We all know that factoring has been around for ages and due to the recent changes in the economy its popularity has increased dramatically. With financial institutions constricting credit to businesses, the increased demand for cash flow has created an opportunity for the asset based lending industry especially for invoice factoring companies. Just type “invoice factoring” or “accounts receivable financing” into your favorite internet search engine and you will find pages of company listings and articles related to this topic.

Factoring Company Competition

Along with this newly found popularity, competition within the industry has increased and everyone wants to make a deal. Common slogans are,

“Same day funding since we base our approval on your client’s credit,” or “Even if your credit is poor, we can still get you funded.”

Conventional wisdom within the factoring industry has always stressed that deals of this nature can be funded since it’s the client’s customer (otherwise known as the account debtor) that will actually be paying the factoring company. For example, a small consulting firm with little or no credit can get funded as long as their customer is creditworthy.

While much of this long standing rule is true, should all the focus of your due diligence be solely on the account debtor?

Providing Factoring Services In Today’s Economy

As I mentioned earlier, the same current economic climate that has created opportunities within the asset based lending industry can also be your worst enemy. Unfortunately, many businesses needing factoring services have taken some tremendous hits over the last few years. We have seen industry declines in apparel, transportation, manufacturing and staffing to name a few.

If your prospect is in a declining industry and sales have slowed, generally, some bad things start to occur. Unless they have sufficient cash reserves (which most don’t otherwise they would not be calling you) vendor payments get pushed back, payroll may be late and taxes go unpaid. Many times your prospect may need factoring just to stay afloat until the inevitable happens and you are left holding the bag.

Dealing with a client who has just declared bankruptcy is the last place where you want to be as a factor. I am not a lawyer and if you ever find yourself in this position, I would suggest that you consult one as soon as possible.

Reducing Factoring Risks

While there are no exact formulas for you to avoid risky clients, there are several steps you can take in your due diligence to mitigate your risk and limit your exposure:

* Run current credit reports on your factoring prospect. There are numerous credit reporting agencies you can utilize that will provide as little or much as your budget can afford.

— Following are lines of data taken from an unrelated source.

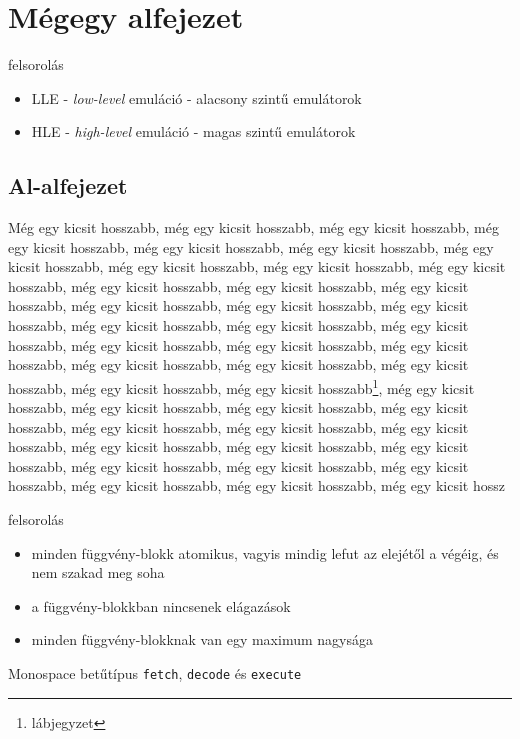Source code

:\documentclass[a4paper,oneside,onecolumn,12pt]{LegrandOrangeBook}
\begin{document}
\section{Mégegy alfejezet}

felsorolás

\begin{itemize}
    \item LLE - {\it low-level} emuláció - alacsony szintű emulátorok %
    \item HLE - {\it high-level} emuláció - magas szintű emulátorok %
\end{itemize}


\subsection{Al-alfejezet}

Még egy kicsit hosszabb, még egy kicsit hosszabb, még egy kicsit hosszabb, még egy kicsit hosszabb, még egy kicsit hosszabb, még egy kicsit hosszabb, még egy kicsit hosszabb, még egy kicsit hosszabb, még egy kicsit hosszabb, még egy kicsit hosszabb, még egy kicsit hosszabb, még egy kicsit hosszabb, még egy kicsit hosszabb, még egy kicsit hosszabb, még egy kicsit hosszabb, még egy kicsit hosszabb, még egy kicsit hosszabb, még egy kicsit hosszabb, még egy kicsit hosszabb, még egy kicsit hosszabb, még egy kicsit hosszabb, még egy kicsit hosszabb, még egy kicsit hosszabb, még egy kicsit hosszabb, még egy kicsit hosszabb, még egy kicsit hosszabb, még egy kicsit hosszabb\footnote{lábjegyzet}, még egy kicsit hosszabb, még egy kicsit hosszabb, még egy kicsit hosszabb, még egy kicsit hosszabb, még egy kicsit hosszabb, még egy kicsit hosszabb, még egy kicsit hosszabb, még egy kicsit hosszabb, még egy kicsit hosszabb, még egy kicsit hosszabb, még egy kicsit hosszabb, még egy kicsit hosszabb, még egy kicsit hosszabb, még egy kicsit hosszabb, még egy kicsit hosszabb, még egy kicsit hossz

felsorolás
\begin{itemize}
    \item minden függvény-blokk atomikus, vagyis mindig lefut az elejétől a végéig, és nem szakad meg soha
    \item a függvény-blokkban nincsenek elágazások
    \item minden függvény-blokknak van egy maximum nagysága
\end{itemize}


Monospace betűtípus \texttt{fetch}, \texttt{decode} és \texttt{execute}
\end{document}
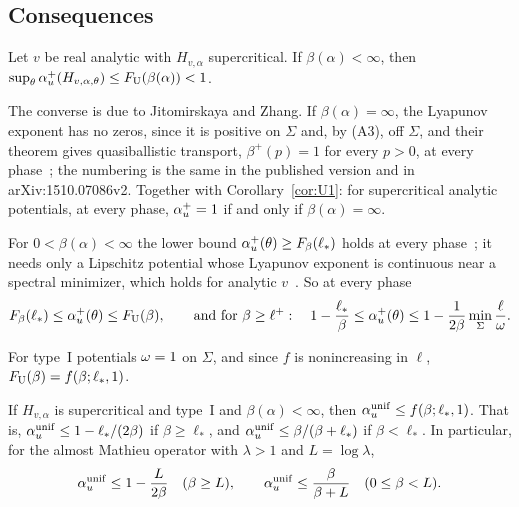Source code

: \subsection{Consequences}

\begin{corollary}\label{cor:U1}
Let $v$ be real analytic with $H_{v,\alpha}$ supercritical. If $\beta(\alpha)<\infty$, then $\sup_\theta\au(H_{v,\alpha,\theta})\le\FU(\beta(\alpha))<1$.
\end{corollary}

\begin{remark}\label{rem:endpoint}
The converse is due to Jitomirskaya and Zhang. If $\beta(\alpha)=\infty$, the Lyapunov exponent has no zeros, since it is positive on $\Sigma$ and, by (A3), off $\Sigma$, and their theorem gives quasiballistic transport, $\beta^+(p)=1$ for every $p>0$, at every phase~\cite[Theorem~3(2)]{JZ2022}; the numbering is the same in the published version and in arXiv:1510.07086v2. Together with Corollary~\ref{cor:U1}: for supercritical analytic potentials, at every phase, $\au=1$ if and only if $\beta(\alpha)=\infty$.
\end{remark}

\begin{remark}\label{rem:bracket}
For $0<\beta(\alpha)<\infty$ the lower bound $\au(\theta)\ge F_\beta(\ell_*)$ holds at every phase~\cite[Theorem~4.1]{DMuniv}; it needs only a Lipschitz potential whose Lyapunov exponent is continuous near a spectral minimizer, which holds for analytic $v$~\cite{BourgainJitomirskaya2002}. So at every phase
\[
F_\beta(\ell_*)\le\au(\theta)\le\FU(\beta),\qquad\text{and for }\beta\ge\ell^+:\quad1-\frac{\ell_*}\beta\le\au(\theta)\le1-\frac1{2\beta}\min_\Sigma\frac\ell\om .
\]
\end{remark}

For type~I potentials $\om=1$ on $\Sigma$, and since $f$ is nonincreasing in $\ell$, $\FU(\beta)=f(\beta;\ell_*,1)$.

\begin{corollary}[Type~I]\label{cor:typeI}
If $H_{v,\alpha}$ is supercritical and type~I and $\beta(\alpha)<\infty$, then $\aunif\le f(\beta;\ell_*,1)$. That is, $\aunif\le1-\ell_*/(2\beta)$ if $\beta\ge\ell_*$, and $\aunif\le\beta/(\beta+\ell_*)$ if $\beta<\ell_*$. In particular, for the almost Mathieu operator with $\lambda>1$ and $L=\log\lambda$,
\[
\aunif\le1-\frac{L}{2\beta}\quad(\beta\ge L),\qquad\aunif\le\frac{\beta}{\beta+L}\quad(0\le\beta<L).
\]
\end{corollary}

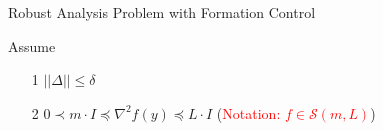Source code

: \documentclass{beamer}
\begin{document}
\begin{frame}{Robust Analysis Problem with Formation Control}
\begin{overprint}
			\begin{figure}[!htb]
			\centering
			
		\end{figure}
	\begin{block}{Assume}
		\begin{itemize}
			\item[1] $||\Delta||\leq \delta$
			\item[2] $0 \prec m \cdot I\preceq \nabla^2 f(y) \preceq L\cdot I$ (\textcolor{red}{Notation: $f\in \mathcal{S}(m,L)$}) 
		\end{itemize}
	\end{block}	
	\end{overprint}
\end{frame}
\end{document}
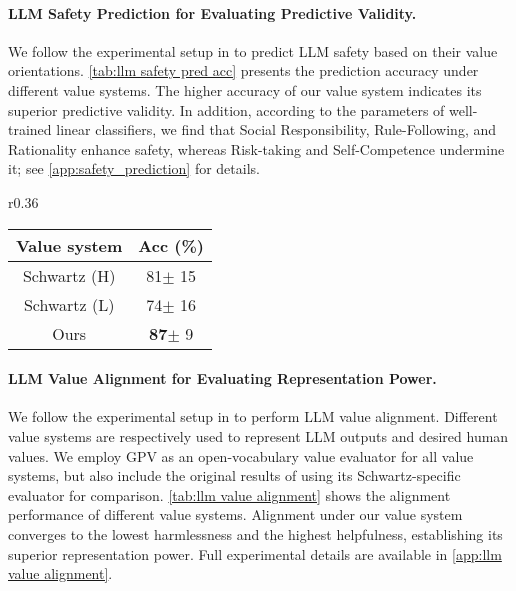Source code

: \paragraph{LLM Safety Prediction for Evaluating Predictive Validity.}
We follow the experimental setup in \cite[Section 5.2]{ye2025gpv} to predict LLM safety based on their value orientations. \cref{tab:llm safety pred acc} presents the prediction accuracy under different value systems. The higher accuracy of our value system indicates its superior predictive validity.
In addition, according to the parameters of well-trained linear classifiers, we find that Social Responsibility, Rule-Following, and Rationality enhance safety, whereas Risk-taking and Self-Competence undermine it; see \cref{app:safety_prediction} for details.


\begin{wraptable}[9]{r}{0.36\linewidth}
        \centering
        \vspace{-4mm}
        \begin{tabular}{c|c}
            \toprule
            Value system & Acc (\%) \\
            \midrule
            Schwartz (H) & 81\tiny{$\pm$ 15} \\
            Schwartz (L) & 74\tiny{$\pm$ 16 } \\
            Ours & \textbf{87}\tiny{$\pm$ 9 } \\
            \bottomrule
        \end{tabular}
        \caption{Accuracy of LLM safety prediction based on values.}
        \label{tab:llm safety pred acc}
    \end{wraptable}


\paragraph{LLM Value Alignment for Evaluating Representation Power.}
We follow the experimental setup in \cite[Section 6.2]{yao2023value_fulcra} to perform LLM value alignment. Different value systems are respectively used to represent LLM outputs and desired human values. We employ GPV \cite{ye2025gpv} as an open-vocabulary value evaluator for all value systems, but also include the original results of \cite{yao2023value_fulcra} using its Schwartz-specific evaluator for comparison. \cref{tab:llm value alignment} shows the alignment performance of different value systems. Alignment under our value system converges to the lowest harmlessness and the highest helpfulness, establishing its superior representation power. Full experimental details are available in \cref{app:llm value alignment}.


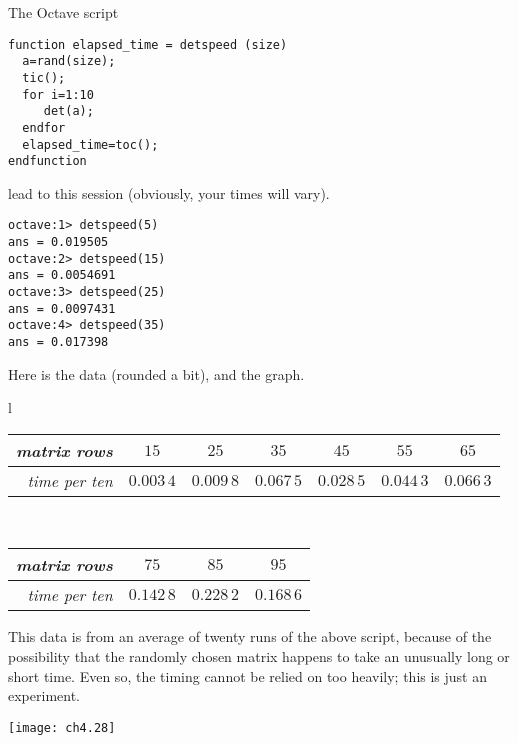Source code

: \begin{exercises}
\begin{answer}
\begin{exparts}
          The Octave script
\begin{lstlisting}
function elapsed_time = detspeed (size)
  a=rand(size);
  tic();
  for i=1:10
     det(a);
  endfor
  elapsed_time=toc();
endfunction
\end{lstlisting}  
          lead to this session (obviously, your times will vary). 
\begin{lstlisting}
octave:1> detspeed(5)
ans = 0.019505
octave:2> detspeed(15)
ans = 0.0054691
octave:3> detspeed(25)
ans = 0.0097431
octave:4> detspeed(35)
ans = 0.017398
\end{lstlisting}  
          \partsitem Here is the data (rounded a bit), and the graph.
            \begin{center}
              \begin{tabular}{l}
              \begin{tabular}{r|cccccc}
                 \textit{matrix rows} 
                    &$15$ &$25$ &$35$ &$45$ &$55$ &$65$  \\
                 \hline
                 \textit{time per ten}
                    &$0.003\,4$                     
                    &$0.009\,8$
                    &$0.067\,5$
                    &$0.028\,5$ 
                    &$0.044\,3$
                    &$0.066\,3$ 
              \end{tabular}                                       \\
              \qquad\begin{tabular}{r|ccc}
                 \textit{matrix rows} 
                    &$75$ &$85$ &$95$ \\
                 \hline
                 \textit{time per ten}
                    &$0.142\,8$  
                    &$0.228\,2$ 
                    &$0.168\,6$              
              \end{tabular}
              \end{tabular}
            \end{center}
          This data is from an average of twenty runs of the above script,
          because of the possibility that the randomly chosen matrix
          happens to take an unusually long or short time.
          Even so, the timing cannot be relied on too heavily; this is
          just an experiment.
          \begin{center}
            \texttt{[image: ch4.28]}
          \end{center}
      \end{exparts}

\end{answer}
\end{exercises}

* Gather the most current quarterly and year-end financial reports available. If the client has audited financial statements, read the auditors notes to the financial statements. Also, look for trends on both the balance sheet and well as the profit and loss.

* Request the last two years of business tax returns for both the federal and state returns including payroll tax filings. If necessary, also request personal returns of the owner and or majority shareholders.

* Check with the state where the business is domiciled to see if they are in “Good Standing.” If a business is not in “Good Standing” or “Suspended” it usually indicates they are delinquent with their annual reporting requirements, have not paid their taxes, or have some other form of dispute with the state.

* If the prospect is required to maintain a license to conduct his or her trade, check with the local licensing board to see the license is current. If the license is suspended, you may not have a valid claim against the debtor or in the event of a dispute.

* Run a UCC-1 search to see if there are any liens against the business. This is extremely important since you as the factor will always want to be in first position on all collateral. In some cases there may be another UCC-1 financing statement already in place. This is not necessarily a negative indicator as the prospect may have an existing loan with a bank or equipment financing with another lender. In some cases the other secured party may subordinate their filing to allow you to be in first position on the prospect’s accounts receivable.

These are just a few basic steps you can take when performing due diligence on your prospect. Every deal is unique and your due diligence may vary according to the type of prospect and the industry in which they participate. Remember, no matter how well your Factoring Agreement between your prospect and you is written, as Benjamin Franklin so correctly stated, “An ounce of prevention is worth a pound of cure.”